## YOUR INSTRUCTIONS
In the records below, find the lines that include the string "blob" and report how many there are, nothing else.

# # #

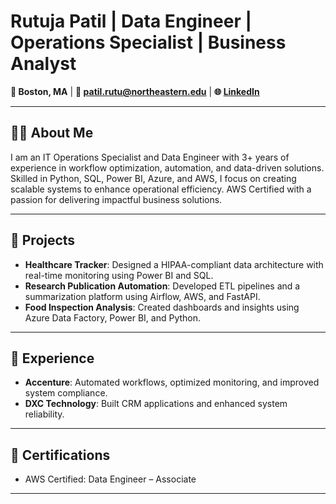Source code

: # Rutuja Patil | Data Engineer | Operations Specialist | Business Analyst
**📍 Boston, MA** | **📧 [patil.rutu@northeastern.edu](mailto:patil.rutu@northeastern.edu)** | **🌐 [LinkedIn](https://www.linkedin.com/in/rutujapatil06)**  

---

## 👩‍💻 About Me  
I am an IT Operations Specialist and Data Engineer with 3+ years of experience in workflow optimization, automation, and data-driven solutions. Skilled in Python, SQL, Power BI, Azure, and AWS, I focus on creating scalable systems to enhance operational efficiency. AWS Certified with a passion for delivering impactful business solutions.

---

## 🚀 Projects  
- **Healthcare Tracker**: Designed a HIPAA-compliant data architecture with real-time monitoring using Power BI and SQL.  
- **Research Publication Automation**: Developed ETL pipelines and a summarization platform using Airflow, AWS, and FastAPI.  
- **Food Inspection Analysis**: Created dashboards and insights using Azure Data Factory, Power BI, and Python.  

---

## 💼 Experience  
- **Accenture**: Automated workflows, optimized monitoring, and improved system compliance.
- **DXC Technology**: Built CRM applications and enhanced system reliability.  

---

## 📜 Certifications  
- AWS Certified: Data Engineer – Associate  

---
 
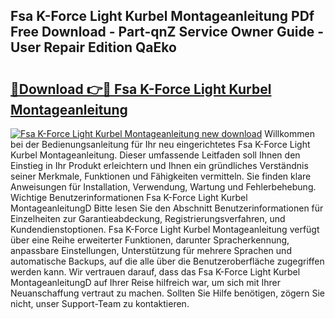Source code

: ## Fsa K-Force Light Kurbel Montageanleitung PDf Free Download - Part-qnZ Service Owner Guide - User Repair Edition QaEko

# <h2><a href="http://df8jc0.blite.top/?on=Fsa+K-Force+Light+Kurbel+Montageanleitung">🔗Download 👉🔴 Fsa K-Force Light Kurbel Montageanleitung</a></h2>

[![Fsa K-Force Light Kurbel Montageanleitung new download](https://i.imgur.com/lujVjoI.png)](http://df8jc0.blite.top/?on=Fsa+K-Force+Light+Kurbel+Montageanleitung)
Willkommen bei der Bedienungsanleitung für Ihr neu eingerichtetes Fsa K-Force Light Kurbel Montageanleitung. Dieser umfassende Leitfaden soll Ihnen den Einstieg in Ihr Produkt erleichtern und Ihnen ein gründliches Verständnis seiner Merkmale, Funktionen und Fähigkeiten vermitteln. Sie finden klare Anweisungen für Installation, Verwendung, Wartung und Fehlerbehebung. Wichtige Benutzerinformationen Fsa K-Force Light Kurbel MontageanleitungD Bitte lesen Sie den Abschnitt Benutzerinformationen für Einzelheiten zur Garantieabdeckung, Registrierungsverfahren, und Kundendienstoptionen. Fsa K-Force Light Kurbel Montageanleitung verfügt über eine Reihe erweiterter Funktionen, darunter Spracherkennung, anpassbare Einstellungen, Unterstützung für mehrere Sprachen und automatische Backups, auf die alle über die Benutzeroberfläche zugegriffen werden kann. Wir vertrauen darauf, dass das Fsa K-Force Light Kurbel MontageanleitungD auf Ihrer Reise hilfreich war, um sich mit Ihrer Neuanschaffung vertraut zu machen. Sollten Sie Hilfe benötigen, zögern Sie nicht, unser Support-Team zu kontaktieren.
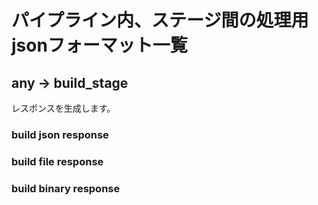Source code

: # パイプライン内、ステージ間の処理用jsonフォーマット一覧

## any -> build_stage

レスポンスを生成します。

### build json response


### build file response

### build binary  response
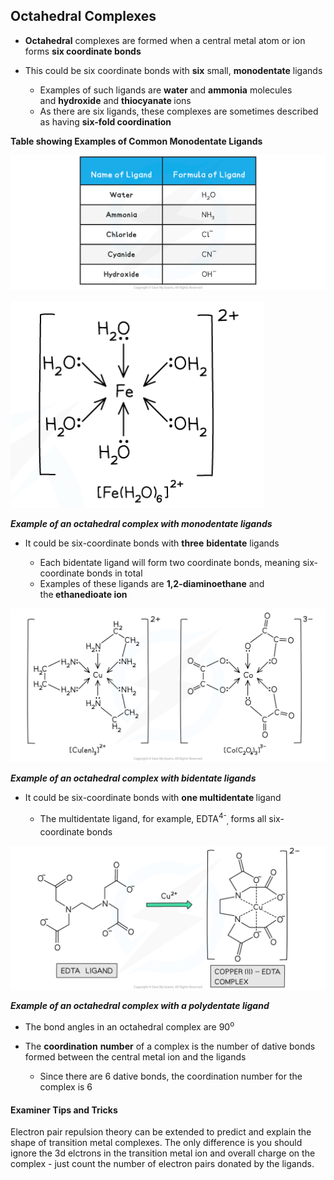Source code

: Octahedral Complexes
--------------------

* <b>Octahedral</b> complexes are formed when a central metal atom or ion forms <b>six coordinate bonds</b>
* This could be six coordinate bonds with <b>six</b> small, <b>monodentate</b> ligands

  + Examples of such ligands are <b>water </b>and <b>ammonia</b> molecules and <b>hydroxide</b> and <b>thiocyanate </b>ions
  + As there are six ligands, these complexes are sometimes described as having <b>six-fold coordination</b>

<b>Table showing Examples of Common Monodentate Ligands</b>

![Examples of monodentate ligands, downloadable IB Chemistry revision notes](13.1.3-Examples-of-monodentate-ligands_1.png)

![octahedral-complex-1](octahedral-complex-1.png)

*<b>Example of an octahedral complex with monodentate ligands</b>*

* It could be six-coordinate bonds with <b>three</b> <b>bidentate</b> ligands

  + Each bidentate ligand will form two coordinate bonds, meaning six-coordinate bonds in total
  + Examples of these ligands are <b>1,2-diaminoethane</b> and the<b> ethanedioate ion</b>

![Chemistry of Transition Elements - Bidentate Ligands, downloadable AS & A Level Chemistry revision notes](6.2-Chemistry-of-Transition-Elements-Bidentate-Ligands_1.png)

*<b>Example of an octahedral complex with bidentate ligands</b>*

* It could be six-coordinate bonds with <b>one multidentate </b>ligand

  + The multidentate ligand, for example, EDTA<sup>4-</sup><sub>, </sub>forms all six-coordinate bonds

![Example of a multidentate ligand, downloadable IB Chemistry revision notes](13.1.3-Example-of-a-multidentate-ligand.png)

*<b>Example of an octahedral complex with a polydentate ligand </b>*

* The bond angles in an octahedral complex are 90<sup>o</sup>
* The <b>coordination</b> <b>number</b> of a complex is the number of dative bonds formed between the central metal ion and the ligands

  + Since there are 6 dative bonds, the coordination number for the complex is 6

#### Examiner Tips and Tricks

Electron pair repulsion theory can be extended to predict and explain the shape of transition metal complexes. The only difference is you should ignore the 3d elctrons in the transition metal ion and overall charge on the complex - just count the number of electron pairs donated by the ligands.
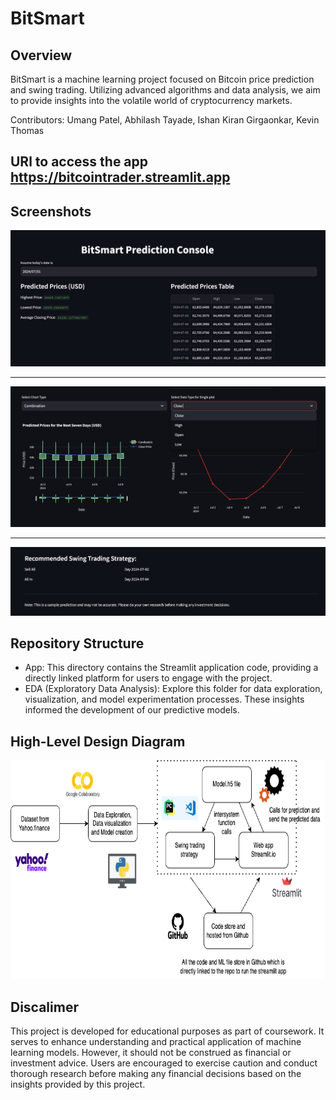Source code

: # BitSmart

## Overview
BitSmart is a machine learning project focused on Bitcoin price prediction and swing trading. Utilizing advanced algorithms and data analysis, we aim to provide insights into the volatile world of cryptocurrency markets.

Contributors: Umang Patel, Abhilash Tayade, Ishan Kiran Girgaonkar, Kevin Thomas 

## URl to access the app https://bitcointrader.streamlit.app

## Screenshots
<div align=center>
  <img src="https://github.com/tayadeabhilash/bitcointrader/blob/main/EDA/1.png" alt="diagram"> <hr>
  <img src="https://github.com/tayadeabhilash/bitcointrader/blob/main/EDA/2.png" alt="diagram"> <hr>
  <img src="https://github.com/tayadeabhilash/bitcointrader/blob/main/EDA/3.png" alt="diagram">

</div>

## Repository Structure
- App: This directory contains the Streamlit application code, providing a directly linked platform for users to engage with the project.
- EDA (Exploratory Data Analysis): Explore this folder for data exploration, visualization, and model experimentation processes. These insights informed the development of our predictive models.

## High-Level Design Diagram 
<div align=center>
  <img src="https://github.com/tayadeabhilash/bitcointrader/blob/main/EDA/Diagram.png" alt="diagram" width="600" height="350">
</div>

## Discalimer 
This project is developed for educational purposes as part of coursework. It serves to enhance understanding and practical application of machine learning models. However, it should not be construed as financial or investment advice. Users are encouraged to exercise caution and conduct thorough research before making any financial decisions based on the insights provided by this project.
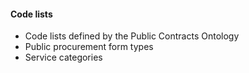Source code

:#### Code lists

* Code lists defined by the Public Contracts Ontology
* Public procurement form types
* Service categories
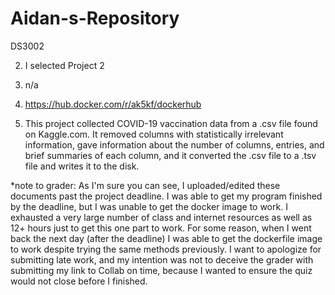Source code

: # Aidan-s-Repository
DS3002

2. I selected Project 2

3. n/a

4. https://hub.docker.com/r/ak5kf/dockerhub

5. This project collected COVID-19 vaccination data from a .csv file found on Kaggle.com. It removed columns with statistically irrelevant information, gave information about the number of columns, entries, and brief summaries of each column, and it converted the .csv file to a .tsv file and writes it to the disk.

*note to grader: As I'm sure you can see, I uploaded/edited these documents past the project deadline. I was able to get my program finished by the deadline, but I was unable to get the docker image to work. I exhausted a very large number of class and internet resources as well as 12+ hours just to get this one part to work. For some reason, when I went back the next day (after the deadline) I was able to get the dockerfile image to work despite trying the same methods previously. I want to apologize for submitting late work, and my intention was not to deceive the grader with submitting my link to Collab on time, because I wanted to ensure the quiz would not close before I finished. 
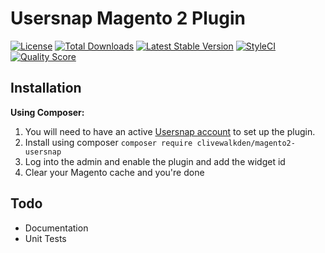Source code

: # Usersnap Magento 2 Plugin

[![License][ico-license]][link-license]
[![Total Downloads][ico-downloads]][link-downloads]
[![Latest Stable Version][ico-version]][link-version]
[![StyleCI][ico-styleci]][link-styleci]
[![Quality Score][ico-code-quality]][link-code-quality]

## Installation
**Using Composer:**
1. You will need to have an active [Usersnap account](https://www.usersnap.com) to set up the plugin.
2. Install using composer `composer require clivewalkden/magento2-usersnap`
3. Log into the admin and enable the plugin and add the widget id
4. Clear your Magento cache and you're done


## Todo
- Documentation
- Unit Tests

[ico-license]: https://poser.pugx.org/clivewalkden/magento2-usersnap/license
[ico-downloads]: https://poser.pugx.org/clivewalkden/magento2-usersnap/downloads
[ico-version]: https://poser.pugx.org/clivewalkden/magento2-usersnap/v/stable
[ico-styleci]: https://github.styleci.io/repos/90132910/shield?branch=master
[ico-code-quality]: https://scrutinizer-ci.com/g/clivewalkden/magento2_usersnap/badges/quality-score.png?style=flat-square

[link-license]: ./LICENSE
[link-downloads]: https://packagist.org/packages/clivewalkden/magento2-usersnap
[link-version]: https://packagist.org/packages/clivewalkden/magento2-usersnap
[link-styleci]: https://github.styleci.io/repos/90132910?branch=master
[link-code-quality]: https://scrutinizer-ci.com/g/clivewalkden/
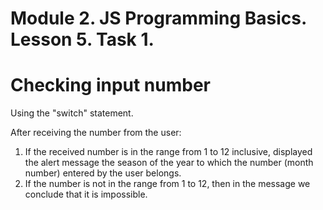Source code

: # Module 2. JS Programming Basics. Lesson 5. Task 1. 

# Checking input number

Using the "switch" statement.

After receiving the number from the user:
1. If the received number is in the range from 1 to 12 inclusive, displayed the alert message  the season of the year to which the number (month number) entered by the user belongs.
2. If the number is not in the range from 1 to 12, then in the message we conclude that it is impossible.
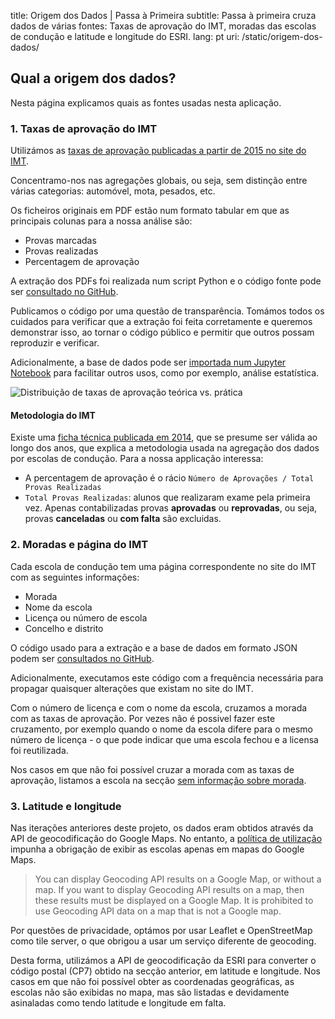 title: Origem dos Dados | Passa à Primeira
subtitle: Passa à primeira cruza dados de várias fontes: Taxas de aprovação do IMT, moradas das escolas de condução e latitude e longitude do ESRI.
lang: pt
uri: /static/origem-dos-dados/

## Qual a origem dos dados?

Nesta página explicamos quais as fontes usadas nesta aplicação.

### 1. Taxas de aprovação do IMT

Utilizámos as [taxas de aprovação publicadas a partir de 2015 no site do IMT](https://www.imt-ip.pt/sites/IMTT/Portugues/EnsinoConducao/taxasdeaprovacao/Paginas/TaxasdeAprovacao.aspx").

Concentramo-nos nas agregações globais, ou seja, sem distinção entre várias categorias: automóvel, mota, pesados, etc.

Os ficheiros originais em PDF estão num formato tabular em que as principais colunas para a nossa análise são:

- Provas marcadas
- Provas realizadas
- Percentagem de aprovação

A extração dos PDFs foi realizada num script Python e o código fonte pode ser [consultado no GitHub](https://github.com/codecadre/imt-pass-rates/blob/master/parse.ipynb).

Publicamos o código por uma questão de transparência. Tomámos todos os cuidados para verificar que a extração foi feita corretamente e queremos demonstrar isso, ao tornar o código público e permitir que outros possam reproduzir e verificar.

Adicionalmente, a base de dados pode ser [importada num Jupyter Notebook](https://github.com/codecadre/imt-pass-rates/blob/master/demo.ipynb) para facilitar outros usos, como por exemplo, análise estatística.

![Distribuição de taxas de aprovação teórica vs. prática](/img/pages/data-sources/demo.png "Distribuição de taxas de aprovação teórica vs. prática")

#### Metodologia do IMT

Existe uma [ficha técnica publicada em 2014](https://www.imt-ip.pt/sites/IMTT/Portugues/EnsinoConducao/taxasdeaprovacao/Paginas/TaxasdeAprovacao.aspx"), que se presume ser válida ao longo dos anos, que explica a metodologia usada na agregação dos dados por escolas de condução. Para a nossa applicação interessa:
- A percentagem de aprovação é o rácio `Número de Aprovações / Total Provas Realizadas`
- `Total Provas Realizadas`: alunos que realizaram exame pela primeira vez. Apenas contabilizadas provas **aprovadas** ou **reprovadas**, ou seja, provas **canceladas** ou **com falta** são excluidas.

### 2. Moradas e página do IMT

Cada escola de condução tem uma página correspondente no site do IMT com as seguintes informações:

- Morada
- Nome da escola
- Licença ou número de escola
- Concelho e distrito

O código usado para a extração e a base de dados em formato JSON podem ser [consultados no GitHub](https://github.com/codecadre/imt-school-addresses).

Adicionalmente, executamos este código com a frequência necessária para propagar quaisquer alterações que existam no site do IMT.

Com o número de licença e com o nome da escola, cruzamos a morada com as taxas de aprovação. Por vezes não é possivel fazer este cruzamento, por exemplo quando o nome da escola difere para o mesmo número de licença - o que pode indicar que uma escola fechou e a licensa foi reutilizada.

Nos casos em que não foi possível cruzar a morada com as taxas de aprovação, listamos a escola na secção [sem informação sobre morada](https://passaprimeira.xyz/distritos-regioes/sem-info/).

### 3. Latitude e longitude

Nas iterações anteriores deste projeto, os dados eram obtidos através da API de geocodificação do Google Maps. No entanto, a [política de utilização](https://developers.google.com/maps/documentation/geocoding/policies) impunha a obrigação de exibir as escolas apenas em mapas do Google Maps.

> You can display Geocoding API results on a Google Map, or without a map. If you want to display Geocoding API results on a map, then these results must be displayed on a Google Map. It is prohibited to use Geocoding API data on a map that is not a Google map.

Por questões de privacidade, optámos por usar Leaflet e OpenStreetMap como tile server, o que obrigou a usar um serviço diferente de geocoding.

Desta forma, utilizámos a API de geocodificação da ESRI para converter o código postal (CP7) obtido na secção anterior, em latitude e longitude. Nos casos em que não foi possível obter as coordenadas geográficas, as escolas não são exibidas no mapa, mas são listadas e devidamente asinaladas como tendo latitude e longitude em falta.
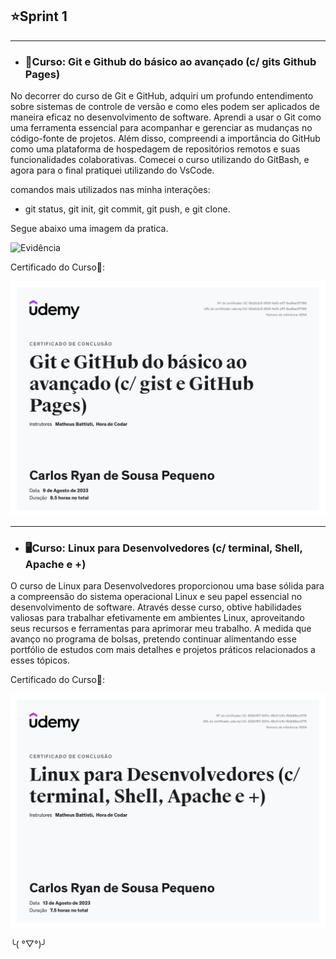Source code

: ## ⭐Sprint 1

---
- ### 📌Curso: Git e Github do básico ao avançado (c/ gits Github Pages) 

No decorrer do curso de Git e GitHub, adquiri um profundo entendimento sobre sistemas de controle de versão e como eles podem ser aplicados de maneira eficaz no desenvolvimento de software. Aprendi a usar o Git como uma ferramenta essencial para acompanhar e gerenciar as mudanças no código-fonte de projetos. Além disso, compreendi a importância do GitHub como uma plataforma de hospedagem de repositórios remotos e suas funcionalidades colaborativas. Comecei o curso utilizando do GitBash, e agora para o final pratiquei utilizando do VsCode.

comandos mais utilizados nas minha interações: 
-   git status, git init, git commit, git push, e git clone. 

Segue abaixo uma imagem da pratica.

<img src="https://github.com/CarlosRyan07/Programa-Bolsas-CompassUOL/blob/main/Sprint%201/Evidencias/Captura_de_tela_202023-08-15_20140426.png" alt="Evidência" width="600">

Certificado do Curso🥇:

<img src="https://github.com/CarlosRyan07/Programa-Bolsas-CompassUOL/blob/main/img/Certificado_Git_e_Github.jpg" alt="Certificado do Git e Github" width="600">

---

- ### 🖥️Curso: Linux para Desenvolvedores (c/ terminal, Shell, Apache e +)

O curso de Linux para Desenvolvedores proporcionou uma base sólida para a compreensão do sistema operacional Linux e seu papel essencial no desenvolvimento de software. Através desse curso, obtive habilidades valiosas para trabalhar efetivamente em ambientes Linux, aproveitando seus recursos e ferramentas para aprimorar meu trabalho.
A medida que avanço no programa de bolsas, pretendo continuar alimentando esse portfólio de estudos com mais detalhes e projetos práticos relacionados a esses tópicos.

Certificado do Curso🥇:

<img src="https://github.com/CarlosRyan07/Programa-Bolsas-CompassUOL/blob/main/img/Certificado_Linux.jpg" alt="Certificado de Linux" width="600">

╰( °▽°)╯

# # #

## ANSWER TO THE PROBLEM
9